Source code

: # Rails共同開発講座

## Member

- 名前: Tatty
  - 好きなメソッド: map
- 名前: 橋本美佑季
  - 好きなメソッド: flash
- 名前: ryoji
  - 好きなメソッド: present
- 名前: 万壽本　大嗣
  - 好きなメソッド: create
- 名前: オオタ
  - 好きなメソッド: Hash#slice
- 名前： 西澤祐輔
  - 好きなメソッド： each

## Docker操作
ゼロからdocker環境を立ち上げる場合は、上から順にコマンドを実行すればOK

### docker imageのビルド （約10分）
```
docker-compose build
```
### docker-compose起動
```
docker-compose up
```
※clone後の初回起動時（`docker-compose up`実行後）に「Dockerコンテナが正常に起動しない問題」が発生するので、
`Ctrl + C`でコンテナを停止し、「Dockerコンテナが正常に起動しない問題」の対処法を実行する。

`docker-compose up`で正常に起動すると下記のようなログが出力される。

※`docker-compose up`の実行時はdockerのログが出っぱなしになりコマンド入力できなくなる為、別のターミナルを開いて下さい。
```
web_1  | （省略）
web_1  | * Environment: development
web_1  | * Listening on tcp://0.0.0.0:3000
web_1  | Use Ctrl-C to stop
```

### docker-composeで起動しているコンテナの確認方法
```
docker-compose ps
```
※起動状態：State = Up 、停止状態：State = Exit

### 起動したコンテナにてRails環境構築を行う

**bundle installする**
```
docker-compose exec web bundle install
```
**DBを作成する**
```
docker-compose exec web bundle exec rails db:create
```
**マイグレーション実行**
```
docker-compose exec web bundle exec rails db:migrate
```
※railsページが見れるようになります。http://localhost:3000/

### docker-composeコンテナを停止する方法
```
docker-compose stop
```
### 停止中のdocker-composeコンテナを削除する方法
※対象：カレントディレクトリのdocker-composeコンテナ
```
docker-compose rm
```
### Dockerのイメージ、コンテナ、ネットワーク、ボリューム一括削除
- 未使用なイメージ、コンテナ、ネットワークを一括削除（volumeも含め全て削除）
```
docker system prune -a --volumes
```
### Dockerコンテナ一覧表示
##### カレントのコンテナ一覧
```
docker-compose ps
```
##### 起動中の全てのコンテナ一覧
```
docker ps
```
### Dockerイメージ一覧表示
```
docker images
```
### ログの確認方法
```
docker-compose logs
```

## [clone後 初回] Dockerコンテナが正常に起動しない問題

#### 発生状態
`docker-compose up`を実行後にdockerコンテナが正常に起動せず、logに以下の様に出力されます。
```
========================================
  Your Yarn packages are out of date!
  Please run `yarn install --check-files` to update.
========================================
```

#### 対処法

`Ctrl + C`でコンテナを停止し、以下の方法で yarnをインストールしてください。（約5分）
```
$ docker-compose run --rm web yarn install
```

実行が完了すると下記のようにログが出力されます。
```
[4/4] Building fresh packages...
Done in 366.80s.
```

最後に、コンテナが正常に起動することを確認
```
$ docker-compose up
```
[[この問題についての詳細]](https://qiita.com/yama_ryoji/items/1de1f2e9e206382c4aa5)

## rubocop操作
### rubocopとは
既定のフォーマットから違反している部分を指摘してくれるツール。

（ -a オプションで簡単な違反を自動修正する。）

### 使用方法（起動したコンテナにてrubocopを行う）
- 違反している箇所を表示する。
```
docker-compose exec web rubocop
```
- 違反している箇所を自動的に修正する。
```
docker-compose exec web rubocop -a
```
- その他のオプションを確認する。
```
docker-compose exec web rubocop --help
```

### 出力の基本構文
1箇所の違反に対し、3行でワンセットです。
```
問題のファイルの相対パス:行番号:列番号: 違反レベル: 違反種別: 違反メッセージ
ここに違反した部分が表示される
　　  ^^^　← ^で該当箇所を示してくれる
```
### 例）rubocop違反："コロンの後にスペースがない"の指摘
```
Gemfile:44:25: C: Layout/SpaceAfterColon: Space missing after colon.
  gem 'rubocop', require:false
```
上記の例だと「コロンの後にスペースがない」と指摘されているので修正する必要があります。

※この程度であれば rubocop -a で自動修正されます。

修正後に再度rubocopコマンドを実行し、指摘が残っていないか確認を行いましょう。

### WHAT YOU WILL DO
Run a filter over the data above and keep each line that contains the word "packages".

### SOLUTION BELOW
  Your Yarn packages are out of date!
[4/4] Building fresh packages...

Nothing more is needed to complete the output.